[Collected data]
• • • • • • •
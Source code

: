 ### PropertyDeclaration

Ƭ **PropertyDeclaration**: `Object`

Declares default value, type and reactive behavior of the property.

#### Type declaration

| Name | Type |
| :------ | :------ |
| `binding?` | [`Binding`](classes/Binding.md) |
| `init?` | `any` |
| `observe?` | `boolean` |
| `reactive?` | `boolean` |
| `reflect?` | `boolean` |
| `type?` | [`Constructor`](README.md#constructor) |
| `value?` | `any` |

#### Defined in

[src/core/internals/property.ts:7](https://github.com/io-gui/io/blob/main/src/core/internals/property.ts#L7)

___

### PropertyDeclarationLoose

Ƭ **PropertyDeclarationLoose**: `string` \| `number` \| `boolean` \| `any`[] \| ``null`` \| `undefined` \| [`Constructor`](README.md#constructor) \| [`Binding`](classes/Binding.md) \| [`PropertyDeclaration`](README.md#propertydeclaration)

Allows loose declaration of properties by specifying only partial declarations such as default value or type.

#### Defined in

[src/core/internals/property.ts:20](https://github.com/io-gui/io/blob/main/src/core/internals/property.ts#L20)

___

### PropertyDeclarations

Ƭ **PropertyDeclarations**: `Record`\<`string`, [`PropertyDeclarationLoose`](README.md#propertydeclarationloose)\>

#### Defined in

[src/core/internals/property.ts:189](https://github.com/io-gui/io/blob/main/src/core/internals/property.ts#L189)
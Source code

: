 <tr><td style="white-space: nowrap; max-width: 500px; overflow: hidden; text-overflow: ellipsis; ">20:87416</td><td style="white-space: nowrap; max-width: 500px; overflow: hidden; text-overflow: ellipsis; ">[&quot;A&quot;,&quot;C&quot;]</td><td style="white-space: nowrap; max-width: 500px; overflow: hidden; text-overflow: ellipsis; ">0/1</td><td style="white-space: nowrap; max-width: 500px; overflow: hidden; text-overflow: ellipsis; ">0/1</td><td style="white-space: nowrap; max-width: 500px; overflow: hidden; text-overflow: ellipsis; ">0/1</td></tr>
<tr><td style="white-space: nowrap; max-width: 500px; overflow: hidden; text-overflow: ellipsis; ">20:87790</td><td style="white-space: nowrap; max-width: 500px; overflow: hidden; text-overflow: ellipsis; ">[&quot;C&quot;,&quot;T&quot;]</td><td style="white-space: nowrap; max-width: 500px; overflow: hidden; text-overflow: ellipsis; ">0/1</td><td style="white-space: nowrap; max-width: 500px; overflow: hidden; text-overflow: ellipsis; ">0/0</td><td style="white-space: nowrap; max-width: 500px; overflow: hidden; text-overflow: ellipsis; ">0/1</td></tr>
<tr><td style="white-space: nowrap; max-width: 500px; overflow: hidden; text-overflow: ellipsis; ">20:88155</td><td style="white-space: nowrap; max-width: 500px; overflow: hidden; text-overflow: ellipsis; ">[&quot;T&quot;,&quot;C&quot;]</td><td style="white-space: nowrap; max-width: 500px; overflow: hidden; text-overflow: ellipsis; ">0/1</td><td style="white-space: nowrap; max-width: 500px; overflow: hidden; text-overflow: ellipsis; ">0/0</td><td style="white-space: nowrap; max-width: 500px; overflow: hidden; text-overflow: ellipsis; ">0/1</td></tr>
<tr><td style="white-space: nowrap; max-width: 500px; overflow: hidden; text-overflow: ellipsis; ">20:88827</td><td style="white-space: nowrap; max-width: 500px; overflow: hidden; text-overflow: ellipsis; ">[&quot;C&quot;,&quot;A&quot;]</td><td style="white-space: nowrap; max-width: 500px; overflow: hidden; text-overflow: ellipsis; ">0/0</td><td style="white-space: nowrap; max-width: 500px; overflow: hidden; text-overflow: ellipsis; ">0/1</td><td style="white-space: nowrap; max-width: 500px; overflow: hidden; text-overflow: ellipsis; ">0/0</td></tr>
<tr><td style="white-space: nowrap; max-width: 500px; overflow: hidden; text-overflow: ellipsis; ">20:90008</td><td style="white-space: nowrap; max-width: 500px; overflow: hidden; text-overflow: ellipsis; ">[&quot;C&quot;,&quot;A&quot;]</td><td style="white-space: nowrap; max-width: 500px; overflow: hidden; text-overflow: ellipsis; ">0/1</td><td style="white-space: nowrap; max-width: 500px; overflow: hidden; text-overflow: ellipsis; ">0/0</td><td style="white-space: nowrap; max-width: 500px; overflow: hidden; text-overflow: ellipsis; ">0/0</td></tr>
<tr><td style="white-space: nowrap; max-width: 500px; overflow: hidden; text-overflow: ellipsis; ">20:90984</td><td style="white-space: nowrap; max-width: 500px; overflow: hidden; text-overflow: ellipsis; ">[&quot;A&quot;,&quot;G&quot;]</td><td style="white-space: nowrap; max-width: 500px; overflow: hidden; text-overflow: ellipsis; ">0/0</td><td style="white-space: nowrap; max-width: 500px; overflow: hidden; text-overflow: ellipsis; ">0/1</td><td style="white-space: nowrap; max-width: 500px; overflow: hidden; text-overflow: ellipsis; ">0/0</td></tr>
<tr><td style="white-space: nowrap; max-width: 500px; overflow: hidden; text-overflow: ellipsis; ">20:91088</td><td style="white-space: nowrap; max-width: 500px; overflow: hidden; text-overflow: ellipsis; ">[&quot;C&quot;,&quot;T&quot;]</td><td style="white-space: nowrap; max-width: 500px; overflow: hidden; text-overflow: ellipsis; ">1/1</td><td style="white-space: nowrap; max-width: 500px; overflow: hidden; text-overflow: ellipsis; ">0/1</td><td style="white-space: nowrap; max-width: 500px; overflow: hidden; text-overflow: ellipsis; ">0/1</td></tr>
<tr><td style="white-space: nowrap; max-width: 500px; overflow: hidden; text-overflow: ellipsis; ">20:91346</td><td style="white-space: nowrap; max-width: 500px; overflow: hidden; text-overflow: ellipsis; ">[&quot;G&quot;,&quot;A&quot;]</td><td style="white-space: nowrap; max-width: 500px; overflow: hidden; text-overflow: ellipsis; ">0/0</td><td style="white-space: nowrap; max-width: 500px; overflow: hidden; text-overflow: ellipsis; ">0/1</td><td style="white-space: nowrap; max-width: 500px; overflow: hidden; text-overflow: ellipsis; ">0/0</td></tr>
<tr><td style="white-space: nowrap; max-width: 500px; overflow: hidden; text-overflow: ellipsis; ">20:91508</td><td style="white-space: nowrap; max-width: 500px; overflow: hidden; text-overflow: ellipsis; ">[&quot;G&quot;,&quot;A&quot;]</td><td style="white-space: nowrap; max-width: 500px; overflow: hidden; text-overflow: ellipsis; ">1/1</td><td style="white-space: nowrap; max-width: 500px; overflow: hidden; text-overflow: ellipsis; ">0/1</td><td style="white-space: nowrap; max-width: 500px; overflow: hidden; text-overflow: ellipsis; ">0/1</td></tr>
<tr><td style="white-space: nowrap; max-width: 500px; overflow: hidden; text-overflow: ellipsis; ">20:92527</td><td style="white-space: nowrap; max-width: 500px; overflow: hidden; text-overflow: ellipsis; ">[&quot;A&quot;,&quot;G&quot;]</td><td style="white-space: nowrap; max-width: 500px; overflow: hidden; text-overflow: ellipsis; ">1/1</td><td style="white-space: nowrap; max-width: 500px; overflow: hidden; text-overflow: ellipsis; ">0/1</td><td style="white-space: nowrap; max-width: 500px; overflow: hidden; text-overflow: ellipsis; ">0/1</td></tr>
• • • • • • •
[Task description] Using the records above, list each line that includes "constructor".

[Response to the exercise]
| `type?` | [`Constructor`](README.md#constructor) |
Ƭ **PropertyDeclarationLoose**: `string` \| `number` \| `boolean` \| `any`[] \| ``null`` \| `undefined` \| [`Constructor`](README.md#constructor) \| [`Binding`](classes/Binding.md) \| [`PropertyDeclaration`](README.md#propertydeclaration)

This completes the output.